Germain entered into Abenaki territory with the goal of controlling the Abenaki people for imperial purposes. The Abenaki-French alliance during the Seven Years War is the dominant narrative that we associate with this time period. Yet texts such as these Abenaki prayer books suggest an alternative perspective, one in which language both facilitated French desire for indigenous dominance and undermined it. To learn the language, missionaries had to submit to instruction. They had to suspend their education and their linguistic training in Latin, Greek, and Hebrew in addition to several European languages. The indigenous languages of North America were nothing like they had ever encountered, nothing that they could have planned for upon leaving the Old World. To become proficient in Abenaki, Rale would assemble a group of native speakers whom he felt to be the most intelligent and eloquent. Before them, he would recite the catechism and hear their corrections. In doing so, he learned how different the language was from European languages, how delicate the mode of correct expression was. The massive dictionaries produced by Jesuit missionaries at the turn of the eighteenth century were attempts to visually capture the phonetic sounds of the spoken words around them. The catechism functioned as an educational text for native proselytes and missionaries alike.
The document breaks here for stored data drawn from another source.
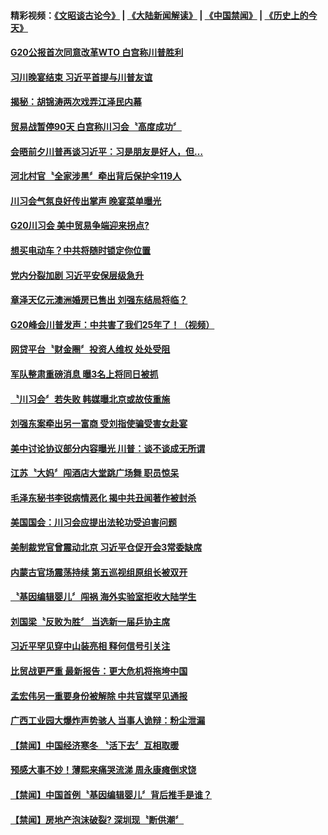 #### 精彩视频：[《文昭谈古论今》](https://github.com/gfw-breaker/wenzhao/blob/master/README.md?t=12020631) | [《大陆新闻解读》](https://github.com/gfw-breaker/ntdtv-comedy/blob/master/README.md?t=12020631) | [《中国禁闻》](https://github.com/gfw-breaker/ntdtv-news/blob/master/README.md?t=12020631) | [《历史上的今天》](https://github.com/gfw-breaker/today-in-history/blob/master/README.md?t=12020631) 

#### [G20公报首次同意改革WTO 白宫称川普胜利](../pages/news204/a1401654.md?t=12020631) 

#### [习川晚宴结束 习近平首提与川普友谊](../pages/news204/a1401651.md?t=12020631) 

#### [揭秘：胡锦涛两次戏弄江泽民内幕](../pages/news204/a1401279.md?t=12020631) 

#### [贸易战暂停90天 白宫称川习会〝高度成功〞](../pages/news204/a1401655.md?t=12020631) 

#### [会晤前夕川普再谈习近平：习是朋友是好人，但…](../pages/news204/a1401638.md?t=12020631) 

#### [河北村官〝全家涉黑〞牵出背后保护伞119人](../pages/news204/a1401551.md?t=12020631) 

#### [川习会气氛良好传出掌声 晚宴菜单曝光](../pages/news204/a1401650.md?t=12020631) 

#### [G20川习会  美中贸易争端迎来拐点?](../pages/news204/a1401646.md?t=12020631) 

#### [想买电动车？中共将随时锁定你位置](../pages/news204/a1401645.md?t=12020631) 


#### [党内分裂加剧 习近平安保层级急升](../pages/news204/a1401626.md?t=12020631) 

#### [章泽天亿元澳洲婚房已售出 刘强东结局将临？](../pages/news204/a1401613.md?t=12020631) 

#### [G20峰会川普发声：中共害了我们25年了！（视频）](../pages/news204/a1401533.md?t=12020631) 

#### [网贷平台〝财金圈〞投资人维权 处处受阻](../pages/news204/a1401600.md?t=12020631) 

#### [军队整肃重磅消息  曝3名上将同日被抓](../pages/news204/a1401527.md?t=12020631) 

#### [〝川习会〞若失败 韩媒曝北京或故伎重施](../pages/news204/a1401586.md?t=12020631) 

#### [刘强东案牵出另一富商 受刘指使骗受害女赴宴](../pages/news204/a1401567.md?t=12020631) 

#### [美中讨论协议部分内容曝光 川普：谈不谈成无所谓](../pages/news204/a1401464.md?t=12020631) 

#### [江苏〝大妈〞闯酒店大堂跳广场舞 职员惊呆](../pages/news204/a1401576.md?t=12020631) 

#### [毛泽东秘书李锐病情恶化 揭中共丑闻著作被封杀](../pages/news204/a1401584.md?t=12020631) 

#### [美国国会：川习会应提出法轮功受迫害问题](../pages/news204/a1401518.md?t=12020631) 

#### [美制裁党官曾震动北京 习近平仓促开会3常委缺席](../pages/news204/a1401344.md?t=12020631) 

#### [内蒙古官场震荡持续 第五巡视组原组长被双开](../pages/news204/a1401581.md?t=12020631) 

#### [〝基因编辑婴儿〞闯祸 海外实验室拒收大陆学生](../pages/news204/a1401564.md?t=12020631) 

#### [刘国梁〝反败为胜〞 当选新一届乒协主席](../pages/news204/a1401542.md?t=12020631) 

#### [习近平罕见穿中山装亮相 释何信号引关注](../pages/news204/a1401399.md?t=12020631) 

#### [比贸战更严重  最新报告：更大危机将拖垮中国](../pages/news204/a1401538.md?t=12020631) 

#### [孟宏伟另一重要身份被解除 中共官媒罕见通报](../pages/news204/a1401534.md?t=12020631) 

#### [广西工业园大爆炸声势骇人 当事人诡辩：粉尘泄漏](../pages/news204/a1401491.md?t=12020631) 

#### [【禁闻】中国经济寒冬 〝活下去〞互相取暖](../pages/news204/a1401498.md?t=12020631) 

#### [预感大事不妙！薄熙来痛哭流涕 周永康瘫倒求饶](../pages/news204/a1400659.md?t=12020631) 


#### [【禁闻】中国首例〝基因编辑婴儿〞背后推手是谁？](../pages/news204/a1401529.md?t=12020631) 


#### [【禁闻】房地产泡沫破裂? 深圳现〝断供潮〞](../pages/news204/a1401517.md?t=12020631) 

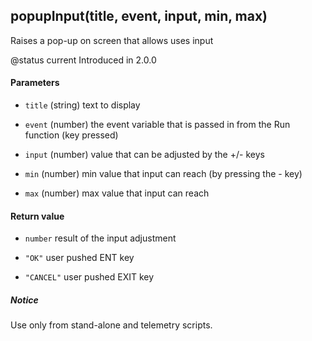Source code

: <!-- This file was generated by the script. Do not edit it, any changes will be lost! -->

## popupInput(title, event, input, min, max)



Raises a pop-up on screen that allows uses input

@status current Introduced in 2.0.0


#### Parameters

* `title` (string) text to display

* `event` (number) the event variable that is passed in from the
Run function (key pressed)

* `input` (number) value that can be adjusted by the +/­- keys

* `min`  (number) min value that input can reach (by pressing the -­ key)

* `max`  (number) max value that input can reach



#### Return value

* `number` result of the input adjustment

* `"OK"` user pushed ENT key

* `"CANCEL"` user pushed EXIT key



##### Notice
Use only from stand-alone and telemetry scripts.


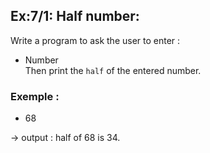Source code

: ## Ex:7/1: Half number:
Write a program to ask the user to enter :
- Number  
Then print the `half` of the entered number.  
### Exemple : 
- 68  

-> output : 
half of 68 is 34.
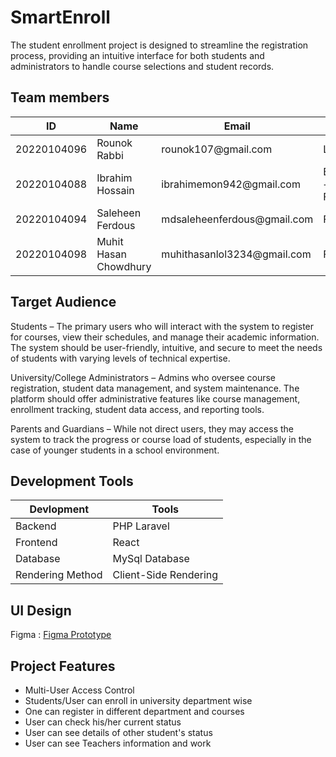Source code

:   

# SmartEnroll
The student enrollment project is designed to streamline the registration process, providing an intuitive interface for both students and administrators to handle course selections and student records.


## Team members
<table>
	 <thead> 
		 <tr> 
			 <th>ID</th> 
			 <th>Name</th> 
			 <th>Email</th> 
			 <th>Role</th> 
		 </tr> 
	 </thead> 
	 <tbody> 
		 <tr> 
			 <td>20220104096</td> 
			 <td>Rounok Rabbi</td> 
			 <td>rounok107@gmail.com</td> 
			 <td>Lead</td> 
		 </tr> 
		 <tr> 
			 <td>20220104088</td> 
			 <td>Ibrahim Hossain</td> 
			 <td>ibrahimemon942@gmail.com</td> 
			 <td>Backend + Frontend</td>   
		 </tr> 
		 <tr> 
			 <td>20220104094</td> 
			 <td>Saleheen Ferdous</td> 
			 <td>mdsaleheenferdous@gmail.com</td> 
			 <td>Frontend</td>   
		 </tr> 
		 <tr> 
			 <td>20220104098</td> 
			 <td>Muhit Hasan Chowdhury</td> 
			 <td>muhithasanlol3234@gmail.com</td> 
			 <td>Frontend</td>   
		 </tr> 
	 </tbody> 
 </table>

  

## Target Audience

Students – The primary users who will interact with the system to register for courses, view their schedules, and manage their academic information. The system should be user-friendly, intuitive, and secure to meet the needs of students with varying levels of technical expertise.

University/College Administrators – Admins who oversee course registration, student data management, and system maintenance. The platform should offer administrative features like course management, enrollment tracking, student data access, and reporting tools.

Parents and Guardians – While not direct users, they may access the system to track the progress or course load of students, especially in the case of younger students in a school environment.

  
  

## Development Tools
<table>
	 <thead> 
		 <tr> 
			 <th>Devlopment</th> 
			 <th>Tools</th> 
		 </tr> 
	 </thead> 
	 <tbody> 
		 <tr> 
			 <td>Backend</td> 
			 <td>PHP Laravel</td> 
		 </tr> 
		 <tr> 
			 <td>Frontend</td> 
			 <td>React</td>   
		 </tr> 
		 <tr> 
			 <td>Database</td> 
			 <td>MySql Database</td>  
		 </tr> 
		 <tr> 
			 <td>Rendering Method</td> 
			 <td>Client-Side Rendering</td> 
		 </tr> 
	 </tbody> 
 </table>
  
## UI Design
Figma : <a href="https://www.figma.com/proto/PO3pBLh4R4klpQp5i56Pvr/Student-Enrollment?node-id=0-1&t=hzPTZrTuRyIhvfDr-1">Figma Prototype</a>

## Project Features
<ul>
	<li>Multi-User Access Control</li>
	<li>Students/User can enroll in university department wise</li>
	<li>One can register in different department and courses</li>
	<li>User can check his/her current status</li>
	<li>User can see details of other student's status</li>
	<li>User can see Teachers information and work</li>
 
</ul>

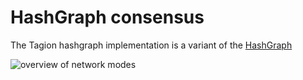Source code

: # HashGraph consensus

The Tagion hashgraph implementation is a variant of the [HashGraph](https://www.swirlds.com/downloads/SWIRLDS-TR-2016-01.pdf)

![overview of network modes](/figs/hashgraph_event_sample.svg)


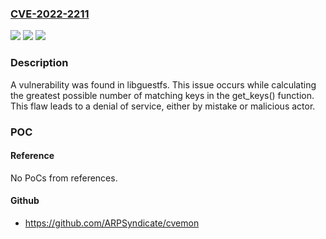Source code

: ### [CVE-2022-2211](https://cve.mitre.org/cgi-bin/cvename.cgi?name=CVE-2022-2211)
![](https://img.shields.io/static/v1?label=Product&message=libguestfs&color=blue)
![](https://img.shields.io/static/v1?label=Version&message=n%2Fa&color=blue)
![](https://img.shields.io/static/v1?label=Vulnerability&message=Buffer%20Overflow&color=brighgreen)

### Description

A vulnerability was found in libguestfs. This issue occurs while calculating the greatest possible number of matching keys in the get_keys() function. This flaw leads to a denial of service, either by mistake or malicious actor.

### POC

#### Reference
No PoCs from references.

#### Github
- https://github.com/ARPSyndicate/cvemon


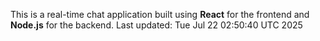 This is a real-time chat application built using **React** for the frontend and **Node.js** for the backend.
Last updated: Tue Jul 22 02:50:40 UTC 2025
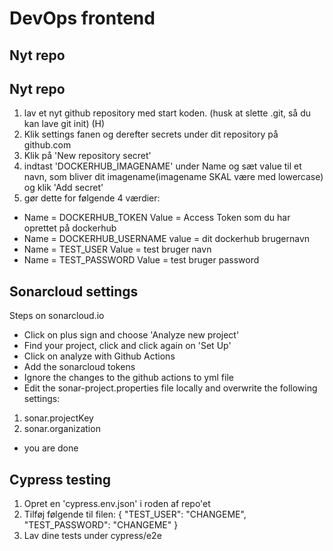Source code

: # DevOps frontend

## Nyt repo

## Nyt repo

1. lav et nyt github repository med start koden. (husk at slette .git, så du kan lave git init) (H)
2. Klik settings fanen og derefter secrets under dit repository på github.com
3. Klik på 'New repository secret'
4. indtast 'DOCKERHUB_IMAGENAME' under Name og sæt value til et navn, som bliver dit imagename(imagename SKAL være med lowercase) og klik 'Add secret'
5. gør dette for følgende 4 værdier:

- Name = DOCKERHUB_TOKEN Value = Access Token som du har oprettet på dockerhub
- Name = DOCKERHUB_USERNAME value = dit dockerhub brugernavn
- Name = TEST_USER Value = test bruger navn
- Name = TEST_PASSWORD Value = test bruger password

## Sonarcloud settings

Steps on sonarcloud.io

- Click on plus sign and choose 'Analyze new project'
- Find your project, click and click again on 'Set Up'
- Click on analyze with Github Actions
- Add the sonarcloud tokens
- Ignore the changes to the github actions to yml file
- Edit the sonar-project.properties file locally and overwrite the following settings:

1. sonar.projectKey
2. sonar.organization

- you are done

## Cypress testing

1. Opret en 'cypress.env.json' i roden af repo'et
2. Tilføj følgende til filen:
   {
   "TEST_USER": "CHANGEME",
   "TEST_PASSWORD": "CHANGEME"
   }
3. Lav dine tests under cypress/e2e
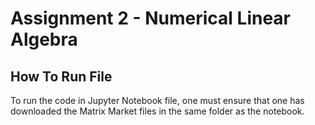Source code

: # Assignment 2 - Numerical Linear Algebra
## How To Run File
To run the code in Jupyter Notebook file, one must ensure that one has downloaded the Matrix Market files in the same folder as the notebook.
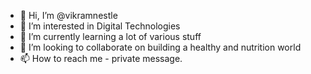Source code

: - 👋 Hi, I’m @vikramnestle
- 👀 I’m interested in Digital Technologies
- 🌱 I’m currently learning a lot of various stuff
- 💞️ I’m looking to collaborate on building a healthy and nutrition world
- 📫 How to reach me - private message.

<!---
vikramnestle/vikramnestle is a ✨ special ✨ repository because its `README.md` (this file) appears on your GitHub profile.
You can click the Preview link to take a look at your changes.
--->
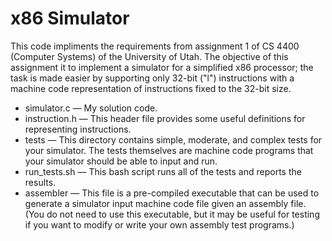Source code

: # x86 Simulator

This code impliments the requirements from assignment 1 of CS 4400 (Computer Systems) of the University of Utah. The objective of this assignment it to implement a simulator for a simplified x86 processor; the task is made easier by supporting only 32-bit ("l") instructions with a machine code representation of instructions fixed to the 32-bit size.

- simulator.c — My solution code.
- instruction.h — This header file provides some useful definitions for representing instructions.
- tests — This directory contains simple, moderate, and complex tests for your simulator.  The tests themselves are machine code programs that your simulator should be able to input and run.
- run_tests.sh — This bash script runs all of the tests and reports the results.
- assembler — This file is a pre-compiled executable that can be used to generate a simulator input machine code file given an assembly file.  (You do not need to use this executable, but it may be useful for testing if you want to modify or write your own assembly test programs.)
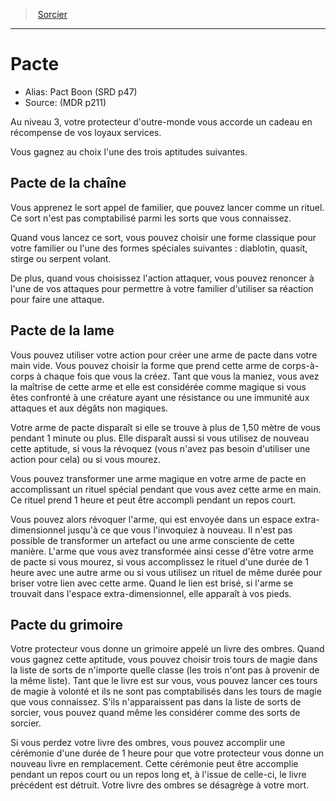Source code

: 
<!--SubClassItem-->

> <!--ParentNameLink-->[Sorcier](warlock_hd.md)<!--/ParentNameLink-->

---

# <!--Name-->Pacte<!--/Name-->

- Alias: <!--AltName-->Pact Boon (SRD p47)<!--/AltName-->
- Source: <!--Source-->(MDR p211)<!--/Source-->

Au niveau 3, votre protecteur d'outre-monde vous accorde un cadeau en récompense de vos loyaux services.

Vous gagnez au choix l'une des trois aptitudes suivantes.

<!--GenericItem-->

## <!--Name-->Pacte de la chaîne<!--/Name-->

Vous apprenez le sort appel de familier, que pouvez lancer comme un rituel. Ce sort n'est pas comptabilisé parmi les sorts que vous connaissez.

Quand vous lancez ce sort, vous pouvez choisir une forme classique pour votre familier ou l'une des formes spéciales suivantes : diablotin, quasit, stirge ou serpent volant.

De plus, quand vous choisissez l'action attaquer, vous pouvez renoncer à l'une de vos attaques pour permettre à votre familier d'utiliser sa réaction pour faire une attaque.

<!--/GenericItem-->

<!--GenericItem-->

## <!--Name-->Pacte de la lame<!--/Name-->

Vous pouvez utiliser votre action pour créer une arme de pacte dans votre main vide. Vous pouvez choisir la forme que prend cette arme de corps-à-corps à chaque fois que vous la créez. Tant que vous la maniez, vous avez la maîtrise de cette arme et elle est considérée comme magique si vous êtes confronté à une créature ayant une résistance ou une immunité aux attaques et aux dégâts non magiques.

Votre arme de pacte disparaît si elle se trouve à plus de 1,50 mètre de vous pendant 1 minute ou plus. Elle disparaît aussi si vous utilisez de nouveau cette aptitude, si vous la révoquez (vous n'avez pas besoin d'utiliser une action pour cela) ou si vous mourez.

Vous pouvez transformer une arme magique en votre arme de pacte en accomplissant un rituel spécial pendant que vous avez cette arme en main. Ce rituel prend 1 heure et peut être accompli pendant un repos court.

Vous pouvez alors révoquer l'arme, qui est envoyée dans un espace extra-dimensionnel jusqu'à ce que vous l'invoquiez à nouveau. Il n'est pas possible de transformer un artefact ou une arme consciente de cette manière. L'arme que vous avez transformée ainsi cesse d'être votre arme de pacte si vous mourez, si vous accomplissez le rituel d'une durée de 1 heure avec une autre arme ou si vous utilisez un rituel de même durée pour briser votre lien avec cette arme. Quand le lien est brisé, si l'arme se trouvait dans l'espace extra-dimensionnel, elle apparaît à vos pieds.

<!--/GenericItem-->

<!--GenericItem-->

## <!--Name-->Pacte du grimoire<!--/Name-->

Votre protecteur vous donne un grimoire appelé un livre des ombres. Quand vous gagnez cette aptitude, vous pouvez choisir trois tours de magie dans la liste de sorts de n'importe quelle classe (les trois n'ont pas à provenir de la même liste). Tant que le livre est sur vous, vous pouvez lancer ces tours de magie à volonté et ils ne sont pas comptabilisés dans les tours de magie que vous connaissez. S'ils n'apparaissent pas dans la liste de sorts de sorcier, vous pouvez quand même les considérer comme des sorts de sorcier.

Si vous perdez votre livre des ombres, vous pouvez accomplir une cérémonie d'une durée de 1 heure pour que votre protecteur vous donne un nouveau livre en remplacement. Cette cérémonie peut être accomplie pendant un repos court ou un repos long et, à l'issue de celle-ci, le livre précédent est détruit. Votre livre des ombres se désagrège à votre mort.

<!--/GenericItem-->

<!--/SubClassItem-->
In some cases, this is all we have left of an otherwise lost language.

As anyone who has studied a language other than his or her own mother tongue knows, language is a window into a worldview. Language gives us unique access to another culture. Something is always lost through translation, but in the case of the Abenaki prayer books, something was also gained. These texts became mnemonic tools for priests and proselytes alike. The form of translation reflected in the prayer books was cyclical, from oral to written and then back to oral. In learning the Abenaki language, the Jesuits also learned of Abenaki culture. And while Christianity was a tool of colonization, it also changed through translation. Doctrine, pious practice, and religious expression took on new resonance when expressed through words intended to represent an entirely different cosmos.